TRIBUNNEWS.COM - Soeharto resmi lengser dari jabatannya sebagai Presiden RI usai gelombang protes dan kerusuhan di seluruh negeri.
Presiden RI ke-2 tersebut resmi mengakhiri jabatannya sebagai orang nomor satu di Indonesia selama 32 tahun pada 21 Mei 1998, tepat 25 tahun silam.
Jauh sebelum Soeharto lengser, berbagai rentetan peristiwa telah menunjukkan tanda-tanda hilangnya pengaruh Jenderal besar ini.
Jatuhnya Soeharto membawa kebebasan baru tidak hanya bagi orang Indonesia, tetapi juga bagi etnis Tionghoa yang mengalami diskriminasi oleh rezim Orde Baru (Orba).
Soeharto dikenal mengadopsi kebijakan untuk mengasimilasi etnis minoritas Tionghoa dan menjadikan mereka lebih 'Indonesia'.

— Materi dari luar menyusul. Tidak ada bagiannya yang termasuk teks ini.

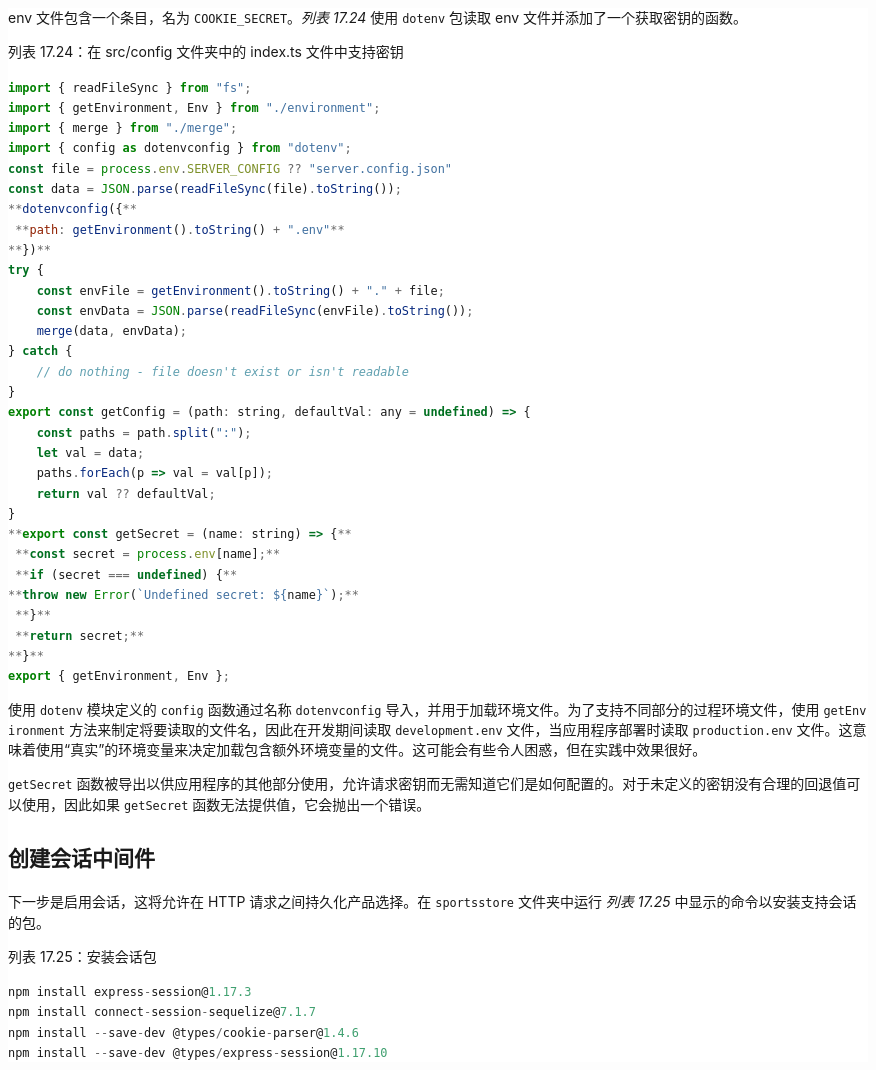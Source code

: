 env 文件包含一个条目，名为 `COOKIE_SECRET`。*列表 17.24* 使用 `dotenv` 包读取 env 文件并添加了一个获取密钥的函数。

列表 17.24：在 src/config 文件夹中的 index.ts 文件中支持密钥

```js
import { readFileSync } from "fs";
import { getEnvironment, Env } from "./environment";
import { merge } from "./merge";
import { config as dotenvconfig } from "dotenv";
const file = process.env.SERVER_CONFIG ?? "server.config.json"
const data = JSON.parse(readFileSync(file).toString());
**dotenvconfig({**
 **path: getEnvironment().toString() + ".env"**
**})**
try {
    const envFile = getEnvironment().toString() + "." + file;
    const envData = JSON.parse(readFileSync(envFile).toString());
    merge(data, envData);
} catch {
    // do nothing - file doesn't exist or isn't readable
}
export const getConfig = (path: string, defaultVal: any = undefined) => {
    const paths = path.split(":");
    let val = data;
    paths.forEach(p => val = val[p]);
    return val ?? defaultVal;
}
**export const getSecret = (name: string) => {**
 **const secret = process.env[name];**
 **if (secret === undefined) {**
**throw new Error(`Undefined secret: ${name}`);**
 **}**
 **return secret;**
**}**
export { getEnvironment, Env }; 
```

使用 `dotenv` 模块定义的 `config` 函数通过名称 `dotenvconfig` 导入，并用于加载环境文件。为了支持不同部分的过程环境文件，使用 `getEnvironment` 方法来制定将要读取的文件名，因此在开发期间读取 `development.env` 文件，当应用程序部署时读取 `production.env` 文件。这意味着使用“真实”的环境变量来决定加载包含额外环境变量的文件。这可能会有些令人困惑，但在实践中效果很好。

`getSecret` 函数被导出以供应用程序的其他部分使用，允许请求密钥而无需知道它们是如何配置的。对于未定义的密钥没有合理的回退值可以使用，因此如果 `getSecret` 函数无法提供值，它会抛出一个错误。

## 创建会话中间件

下一步是启用会话，这将允许在 HTTP 请求之间持久化产品选择。在 `sportsstore` 文件夹中运行 *列表 17.25* 中显示的命令以安装支持会话的包。

列表 17.25：安装会话包

```js
npm install express-session@1.17.3
npm install connect-session-sequelize@7.1.7
npm install --save-dev @types/cookie-parser@1.4.6
npm install --save-dev @types/express-session@1.17.10 
```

Etnis Tionghoa dipaksa untuk menggunakan nama ala Indonesia dan sering diminta untuk menunjukkan Surat Bukti Kewarganegaraan Indonesia (SBKRI).
Baca juga: Lengsernya Soeharto 25 Tahun Silam: Kerusuhan Mei 1998, Pidato Terakhir hingga Digantikan BJ Habibie
Di masa pemerintahan Soeharto, pertunjukan budaya seperti aksara Tionghoa dan perayaan Tahun Baru Imlek dilarang.
Menurut sensus penduduk nasional tahun 2010, terdapat sekitar 2,8 juta orang etnis Tionghoa di Indonesia, sementara total penduduk sekitar 237 juta.
Bahkan sebelum Indonesia merdeka pada 1945, penguasa kolonial Belanda mengklasifikasikan etnis Tionghoa di tengah piramida sosial.
Etnis Tionghoa ditempatkan di bawah orang Eropa dan di atas pribumi.
Sekarang, keadaan sudah berubah.
Tahun Baru Imlek sekarang menjadi hari libur nasional, sementara Konfusianisme – dikenal sebagai Konghucu – telah diakui sebagai salah satu dari enam agama di Indonesia.
Kini SBKRI tidak lagi dibutuhkan dalam kehidupan sehari-hari.
Orang Tionghoa Indonesia juga semakin terlihat dalam politik sejak 1998, termasuk mantan menteri pemerintah Indonesia, Mari Elka Pangestu, dan mantan Gubernur Jakarta, Basuki Tjahaja Purnama, yang dikenal sebagai Ahok.